Your task is to work out how many lines in the data that follows hold "table" and to state that number alone.

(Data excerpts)
###
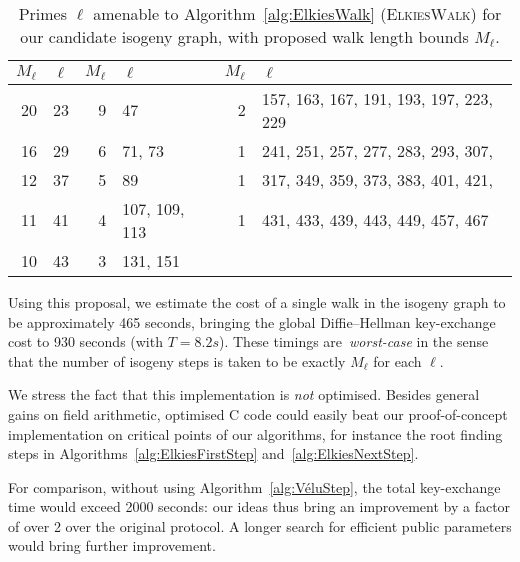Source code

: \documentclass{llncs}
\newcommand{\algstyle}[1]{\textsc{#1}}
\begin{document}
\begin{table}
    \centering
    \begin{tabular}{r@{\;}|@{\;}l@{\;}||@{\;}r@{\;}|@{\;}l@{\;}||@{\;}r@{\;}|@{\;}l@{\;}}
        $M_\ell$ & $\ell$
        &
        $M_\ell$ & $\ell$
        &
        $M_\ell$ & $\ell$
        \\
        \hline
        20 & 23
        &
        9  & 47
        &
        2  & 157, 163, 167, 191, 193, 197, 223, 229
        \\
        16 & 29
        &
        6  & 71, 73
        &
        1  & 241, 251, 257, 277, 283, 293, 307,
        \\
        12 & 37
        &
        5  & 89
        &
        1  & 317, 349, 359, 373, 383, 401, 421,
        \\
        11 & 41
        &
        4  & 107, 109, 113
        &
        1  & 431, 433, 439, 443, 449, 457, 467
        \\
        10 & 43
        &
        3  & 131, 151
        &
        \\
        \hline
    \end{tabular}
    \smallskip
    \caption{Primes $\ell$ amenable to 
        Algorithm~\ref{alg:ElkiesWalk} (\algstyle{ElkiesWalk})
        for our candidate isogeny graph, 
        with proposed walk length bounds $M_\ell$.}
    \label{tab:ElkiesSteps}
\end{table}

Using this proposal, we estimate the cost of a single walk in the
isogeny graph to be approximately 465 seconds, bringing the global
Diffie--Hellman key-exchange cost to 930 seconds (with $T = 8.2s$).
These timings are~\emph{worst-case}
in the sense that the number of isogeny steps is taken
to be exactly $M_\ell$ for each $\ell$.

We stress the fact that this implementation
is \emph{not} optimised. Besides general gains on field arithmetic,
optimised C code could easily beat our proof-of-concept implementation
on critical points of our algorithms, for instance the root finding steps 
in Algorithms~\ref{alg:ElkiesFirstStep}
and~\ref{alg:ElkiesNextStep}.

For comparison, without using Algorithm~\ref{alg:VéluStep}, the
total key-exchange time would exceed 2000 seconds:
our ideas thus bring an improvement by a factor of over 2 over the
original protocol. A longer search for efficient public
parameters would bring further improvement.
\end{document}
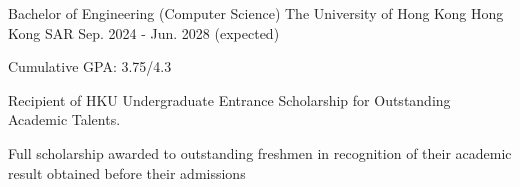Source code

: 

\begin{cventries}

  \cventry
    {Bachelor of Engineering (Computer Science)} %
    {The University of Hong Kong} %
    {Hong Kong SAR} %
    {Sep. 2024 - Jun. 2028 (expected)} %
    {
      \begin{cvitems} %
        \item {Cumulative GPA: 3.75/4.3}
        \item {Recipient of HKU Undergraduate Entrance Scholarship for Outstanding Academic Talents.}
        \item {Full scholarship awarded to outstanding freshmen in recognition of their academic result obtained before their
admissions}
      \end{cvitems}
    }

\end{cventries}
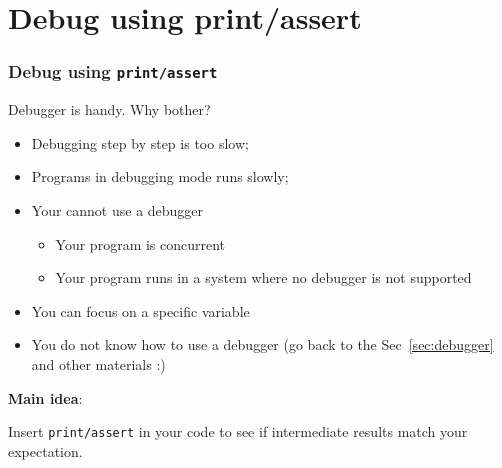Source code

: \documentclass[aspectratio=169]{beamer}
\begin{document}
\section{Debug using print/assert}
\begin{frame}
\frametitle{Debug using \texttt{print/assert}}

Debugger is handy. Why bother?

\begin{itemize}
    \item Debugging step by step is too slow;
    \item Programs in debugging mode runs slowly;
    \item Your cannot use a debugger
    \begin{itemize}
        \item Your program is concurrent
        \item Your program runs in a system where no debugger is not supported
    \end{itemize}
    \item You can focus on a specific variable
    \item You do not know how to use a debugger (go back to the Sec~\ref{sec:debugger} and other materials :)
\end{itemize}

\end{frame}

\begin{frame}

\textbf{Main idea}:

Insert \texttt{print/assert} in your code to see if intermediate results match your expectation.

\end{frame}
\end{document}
###
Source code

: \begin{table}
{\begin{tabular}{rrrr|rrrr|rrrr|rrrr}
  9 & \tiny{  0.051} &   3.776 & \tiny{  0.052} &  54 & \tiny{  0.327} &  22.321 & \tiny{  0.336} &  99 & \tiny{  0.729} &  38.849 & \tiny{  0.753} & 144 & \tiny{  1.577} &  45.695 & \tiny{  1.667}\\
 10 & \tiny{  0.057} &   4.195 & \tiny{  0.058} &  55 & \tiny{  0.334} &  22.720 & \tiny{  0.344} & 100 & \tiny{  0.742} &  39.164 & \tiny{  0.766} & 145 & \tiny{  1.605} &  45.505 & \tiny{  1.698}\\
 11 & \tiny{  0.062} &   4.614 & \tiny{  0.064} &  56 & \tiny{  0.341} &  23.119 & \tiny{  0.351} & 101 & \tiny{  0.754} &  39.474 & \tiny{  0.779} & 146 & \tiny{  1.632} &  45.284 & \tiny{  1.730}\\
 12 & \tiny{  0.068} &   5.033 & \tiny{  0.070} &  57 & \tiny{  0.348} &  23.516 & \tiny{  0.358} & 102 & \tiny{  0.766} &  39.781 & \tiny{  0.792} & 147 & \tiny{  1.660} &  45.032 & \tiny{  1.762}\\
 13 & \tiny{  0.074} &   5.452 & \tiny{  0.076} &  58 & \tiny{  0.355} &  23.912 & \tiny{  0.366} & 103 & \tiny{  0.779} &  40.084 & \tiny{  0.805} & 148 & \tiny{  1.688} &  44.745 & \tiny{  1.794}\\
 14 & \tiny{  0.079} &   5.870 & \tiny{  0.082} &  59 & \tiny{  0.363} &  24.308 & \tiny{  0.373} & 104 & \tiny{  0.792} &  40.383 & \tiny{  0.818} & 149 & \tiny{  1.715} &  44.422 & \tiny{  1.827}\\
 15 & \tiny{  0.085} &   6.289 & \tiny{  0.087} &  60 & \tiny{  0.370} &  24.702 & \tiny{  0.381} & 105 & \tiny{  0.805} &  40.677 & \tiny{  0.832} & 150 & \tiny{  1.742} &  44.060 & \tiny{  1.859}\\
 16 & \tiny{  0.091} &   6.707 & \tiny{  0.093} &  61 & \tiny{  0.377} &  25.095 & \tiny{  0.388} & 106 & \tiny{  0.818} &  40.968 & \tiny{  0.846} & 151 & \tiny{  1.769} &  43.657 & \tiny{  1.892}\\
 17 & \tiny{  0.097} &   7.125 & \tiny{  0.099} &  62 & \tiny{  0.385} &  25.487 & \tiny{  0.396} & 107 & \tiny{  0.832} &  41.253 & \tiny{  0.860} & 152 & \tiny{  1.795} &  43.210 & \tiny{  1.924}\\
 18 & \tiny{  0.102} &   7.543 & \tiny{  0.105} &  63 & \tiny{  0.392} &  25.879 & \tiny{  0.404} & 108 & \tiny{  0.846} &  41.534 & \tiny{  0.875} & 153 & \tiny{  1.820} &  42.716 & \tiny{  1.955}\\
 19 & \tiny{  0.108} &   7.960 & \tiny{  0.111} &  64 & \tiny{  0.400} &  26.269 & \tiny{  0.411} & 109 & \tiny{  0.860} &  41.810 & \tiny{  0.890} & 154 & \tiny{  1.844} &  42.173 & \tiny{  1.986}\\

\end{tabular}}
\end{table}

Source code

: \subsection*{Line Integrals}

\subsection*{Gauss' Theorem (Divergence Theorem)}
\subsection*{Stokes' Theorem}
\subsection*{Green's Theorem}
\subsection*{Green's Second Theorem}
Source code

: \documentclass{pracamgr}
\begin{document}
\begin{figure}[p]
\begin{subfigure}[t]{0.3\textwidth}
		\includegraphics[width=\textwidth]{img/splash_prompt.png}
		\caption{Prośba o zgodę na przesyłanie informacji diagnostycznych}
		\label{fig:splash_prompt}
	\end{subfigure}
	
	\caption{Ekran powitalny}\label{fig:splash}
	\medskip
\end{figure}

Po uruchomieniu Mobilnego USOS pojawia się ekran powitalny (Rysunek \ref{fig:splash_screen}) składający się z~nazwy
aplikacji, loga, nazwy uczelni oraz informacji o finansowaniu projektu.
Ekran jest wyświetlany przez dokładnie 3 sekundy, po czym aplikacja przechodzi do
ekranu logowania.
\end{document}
###
#### [Task solution]
4